Elmo closed his eyes.
The Doberman asked the cow, “Where’s Five? Have you been in touch with him?”
“Yeah,” said the cow. “He’s comin’. The guy I looked over was a bindlestiff, One. What are these mugs?”
“The one with the pants is a writer,” said the dog. “The one with the skirt is his wife.”
“What’s a wife?” asked the cow. He looked at Dorothy and leered. “I like skirts better,” he said. “Hiya, Babe.”
Elmo got up out of his chair, glaring at the cow. “Listen, you—” That was as far as he got. He dissolved into laughter, almost hysterical laughter, and sank down into the chair again.
Dorothy looked at him indignantly. “Elmo! Are you going to let a cow—” She almost strangled on the word as she caught Elmo’s eye, and she, too, started laughing. She fell into Elmo’s lap so hard that he grunted.
The Doberman was laughing, too, his long pink tongue lolling out. “I’m glad you people have a sense of humor,” he said with approval. “In fact, that is one reason we chose you. But let us be serious a moment.”
There wasn’t any laughter in his voice now. He said, “Neither of you will be harmed, but you will be watched. Do not go near the phone or leave the house while we are here. Is that understood?”
“How long are you going to be here?” Elmo asked. “We have food for only a few days.”
“That will be long enough. We will be able to make a new spaceship within a matter of hours. I see that that amazes you; I shall explain that we can work in a slower dimension.”
“I see,” said Elmo.
“What is he talking about, Elmo?” Dorothy demanded.
“A slower dimension,” said Elmo. “I used it in a story once myself. You go into another dimension where the time rate is different; spend a month there and come back and you get back only a few minutes or hours after you left, by time in your own dimension.”
“And you invented it? Elmo, how wonderful!”
Elmo grinned at the Doberman. He said, “That’s all you want—to let you stay here until you get your new ship built? And to let you alone and not notify anybody that you’re here?”
“Exactly.” The dog appeared to beam with delight. “And we will not inconvenience you unnecessarily. But you will be guarded. Five or I will do that.”
“Five? Where is he?”
“Don’t be alarmed; he is under your chair at the moment, but he will not harm you. You didn’t see him come in a moment ago through the hole in the screen. Five, meet Elmo and Dorothy Scott. Don’t call her Toots.”

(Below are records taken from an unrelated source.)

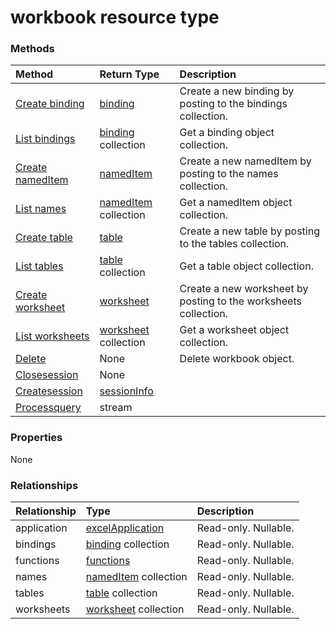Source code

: # workbook resource type




### Methods

| Method		   | Return Type	|Description|
|:---------------|:--------|:----------|
|[Create binding](../api/workbook_post_bindings.md) |[binding](binding.md)| Create a new binding by posting to the bindings collection.|
|[List bindings](../api/workbook_list_bindings.md) |[binding](binding.md) collection| Get a binding object collection.|
|[Create namedItem](../api/workbook_post_names.md) |[namedItem](nameditem.md)| Create a new namedItem by posting to the names collection.|
|[List names](../api/workbook_list_names.md) |[namedItem](nameditem.md) collection| Get a namedItem object collection.|
|[Create table](../api/workbook_post_tables.md) |[table](table.md)| Create a new table by posting to the tables collection.|
|[List tables](../api/workbook_list_tables.md) |[table](table.md) collection| Get a table object collection.|
|[Create worksheet](../api/workbook_post_worksheets.md) |[worksheet](worksheet.md)| Create a new worksheet by posting to the worksheets collection.|
|[List worksheets](../api/workbook_list_worksheets.md) |[worksheet](worksheet.md) collection| Get a worksheet object collection.|
|[Delete](../api/workbook_delete.md) | None |Delete workbook object. |
|[Closesession](../api/workbook_closesession.md)|None||
|[Createsession](../api/workbook_createsession.md)|[sessionInfo](sessioninfo.md)||
|[Processquery](../api/workbook_processquery.md)|stream||

### Properties
None

### Relationships
| Relationship | Type	|Description|
|:---------------|:--------|:----------|
|application|[excelApplication](excelapplication.md)| Read-only. Nullable.|
|bindings|[binding](binding.md) collection| Read-only. Nullable.|
|functions|[functions](functions.md)| Read-only. Nullable.|
|names|[namedItem](nameditem.md) collection| Read-only. Nullable.|
|tables|[table](table.md) collection| Read-only. Nullable.|
|worksheets|[worksheet](worksheet.md) collection| Read-only. Nullable.|

<!-- uuid: 8fcb5dbc-d5aa-4681-8e31-b001d5168d79
2015-10-25 14:57:30 UTC -->
<!-- {
  "type": "#page.annotation",
  "description": "workbook resource",
  "keywords": "",
  "section": "documentation",
  "tocPath": ""
}-->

There was a rattle under the chair. Dorothy screamed and pulled her feet up into Elmo’s lap. Elmo tried to put his there too, with confusing results.
There was hissing laughter from under the chair. A sibilant voice said, “Don’t worry, folks. I didn’t know until I read in your minds just now that shaking my tail like that was a warning that I was about to—Think of the word for me—thank you. To strike.” A five-foot-long rattlesnake crawled out from under the chair and curled up beside the Doberman.